What needs to be done: The response should reproduce exactly the lines from the top of the listing below through the one that contains "## Participando dos esforços em andamento", and nothing else; pictures do not belong in it.

Material for the task:
==========

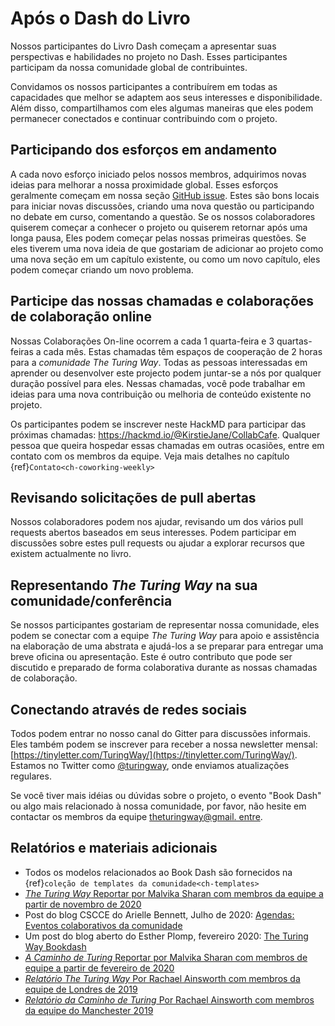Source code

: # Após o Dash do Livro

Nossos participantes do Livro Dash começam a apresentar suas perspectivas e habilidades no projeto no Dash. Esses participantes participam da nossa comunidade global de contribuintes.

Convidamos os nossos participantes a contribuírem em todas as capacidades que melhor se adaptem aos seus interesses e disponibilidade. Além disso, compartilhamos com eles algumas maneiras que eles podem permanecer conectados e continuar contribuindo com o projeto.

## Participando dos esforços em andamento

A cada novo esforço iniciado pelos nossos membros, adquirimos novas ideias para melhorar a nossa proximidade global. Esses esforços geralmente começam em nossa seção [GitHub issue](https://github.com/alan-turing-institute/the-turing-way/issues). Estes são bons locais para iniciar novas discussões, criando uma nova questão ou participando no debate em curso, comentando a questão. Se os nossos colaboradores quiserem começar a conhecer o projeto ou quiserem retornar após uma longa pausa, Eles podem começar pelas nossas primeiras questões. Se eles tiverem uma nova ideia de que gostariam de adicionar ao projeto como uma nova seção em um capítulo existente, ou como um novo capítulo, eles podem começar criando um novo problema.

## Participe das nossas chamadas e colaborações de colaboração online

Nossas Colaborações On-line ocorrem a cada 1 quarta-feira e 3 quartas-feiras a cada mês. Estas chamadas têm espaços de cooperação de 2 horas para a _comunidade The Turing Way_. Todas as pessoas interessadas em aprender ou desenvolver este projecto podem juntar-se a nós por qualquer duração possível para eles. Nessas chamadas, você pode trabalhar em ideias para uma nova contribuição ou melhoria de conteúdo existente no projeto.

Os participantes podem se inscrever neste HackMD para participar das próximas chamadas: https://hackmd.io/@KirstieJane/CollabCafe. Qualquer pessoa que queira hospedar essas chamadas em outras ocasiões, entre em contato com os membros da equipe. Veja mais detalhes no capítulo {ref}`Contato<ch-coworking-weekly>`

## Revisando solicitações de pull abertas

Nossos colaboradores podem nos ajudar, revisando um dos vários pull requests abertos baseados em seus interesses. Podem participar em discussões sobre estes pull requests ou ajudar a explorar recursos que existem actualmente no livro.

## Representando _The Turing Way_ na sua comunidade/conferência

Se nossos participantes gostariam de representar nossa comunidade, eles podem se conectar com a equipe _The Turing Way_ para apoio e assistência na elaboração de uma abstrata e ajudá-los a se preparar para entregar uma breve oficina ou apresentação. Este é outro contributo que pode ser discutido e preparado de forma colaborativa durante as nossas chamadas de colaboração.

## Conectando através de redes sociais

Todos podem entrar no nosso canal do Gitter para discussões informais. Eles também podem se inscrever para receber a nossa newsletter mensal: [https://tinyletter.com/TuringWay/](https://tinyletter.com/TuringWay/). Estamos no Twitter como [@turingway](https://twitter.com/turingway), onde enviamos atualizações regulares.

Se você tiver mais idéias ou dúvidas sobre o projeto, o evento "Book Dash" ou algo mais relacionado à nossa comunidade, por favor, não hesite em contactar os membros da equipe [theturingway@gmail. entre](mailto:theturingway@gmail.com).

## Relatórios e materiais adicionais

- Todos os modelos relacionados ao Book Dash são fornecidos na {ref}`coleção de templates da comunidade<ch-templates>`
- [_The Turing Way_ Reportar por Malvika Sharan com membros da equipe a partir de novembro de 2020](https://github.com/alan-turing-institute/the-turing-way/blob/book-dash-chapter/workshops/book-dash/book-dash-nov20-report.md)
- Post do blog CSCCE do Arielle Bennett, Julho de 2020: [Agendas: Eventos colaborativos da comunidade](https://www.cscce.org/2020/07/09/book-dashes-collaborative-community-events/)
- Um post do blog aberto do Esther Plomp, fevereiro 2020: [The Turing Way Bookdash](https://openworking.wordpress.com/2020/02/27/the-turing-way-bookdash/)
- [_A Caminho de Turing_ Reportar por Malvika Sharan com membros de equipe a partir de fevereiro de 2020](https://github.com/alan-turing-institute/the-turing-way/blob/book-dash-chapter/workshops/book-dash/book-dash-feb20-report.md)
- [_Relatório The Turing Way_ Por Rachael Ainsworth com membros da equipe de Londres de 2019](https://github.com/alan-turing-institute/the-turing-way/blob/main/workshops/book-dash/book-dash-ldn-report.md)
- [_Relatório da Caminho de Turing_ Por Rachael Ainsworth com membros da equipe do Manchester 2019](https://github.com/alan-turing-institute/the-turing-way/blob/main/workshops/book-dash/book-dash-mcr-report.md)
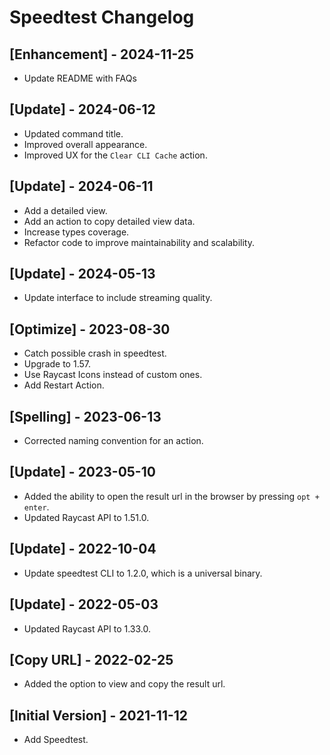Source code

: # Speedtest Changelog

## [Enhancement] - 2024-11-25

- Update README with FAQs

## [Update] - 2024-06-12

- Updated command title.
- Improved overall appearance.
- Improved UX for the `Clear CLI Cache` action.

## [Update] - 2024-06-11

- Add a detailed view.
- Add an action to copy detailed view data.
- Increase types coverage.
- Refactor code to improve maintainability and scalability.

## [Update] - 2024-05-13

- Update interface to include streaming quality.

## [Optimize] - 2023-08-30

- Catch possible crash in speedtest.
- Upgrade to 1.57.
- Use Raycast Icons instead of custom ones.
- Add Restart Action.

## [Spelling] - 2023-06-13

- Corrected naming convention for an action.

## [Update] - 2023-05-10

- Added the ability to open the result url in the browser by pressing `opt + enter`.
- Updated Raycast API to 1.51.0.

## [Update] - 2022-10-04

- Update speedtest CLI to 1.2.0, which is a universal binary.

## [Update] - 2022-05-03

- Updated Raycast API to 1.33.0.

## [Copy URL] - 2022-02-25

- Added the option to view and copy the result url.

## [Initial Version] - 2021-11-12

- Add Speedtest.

==========

Result of the exercise:
Source code

: # Após o Dash do Livro

Nossos participantes do Livro Dash começam a apresentar suas perspectivas e habilidades no projeto no Dash. Esses participantes participam da nossa comunidade global de contribuintes.

Convidamos os nossos participantes a contribuírem em todas as capacidades que melhor se adaptem aos seus interesses e disponibilidade. Além disso, compartilhamos com eles algumas maneiras que eles podem permanecer conectados e continuar contribuindo com o projeto.

## Participando dos esforços em andamento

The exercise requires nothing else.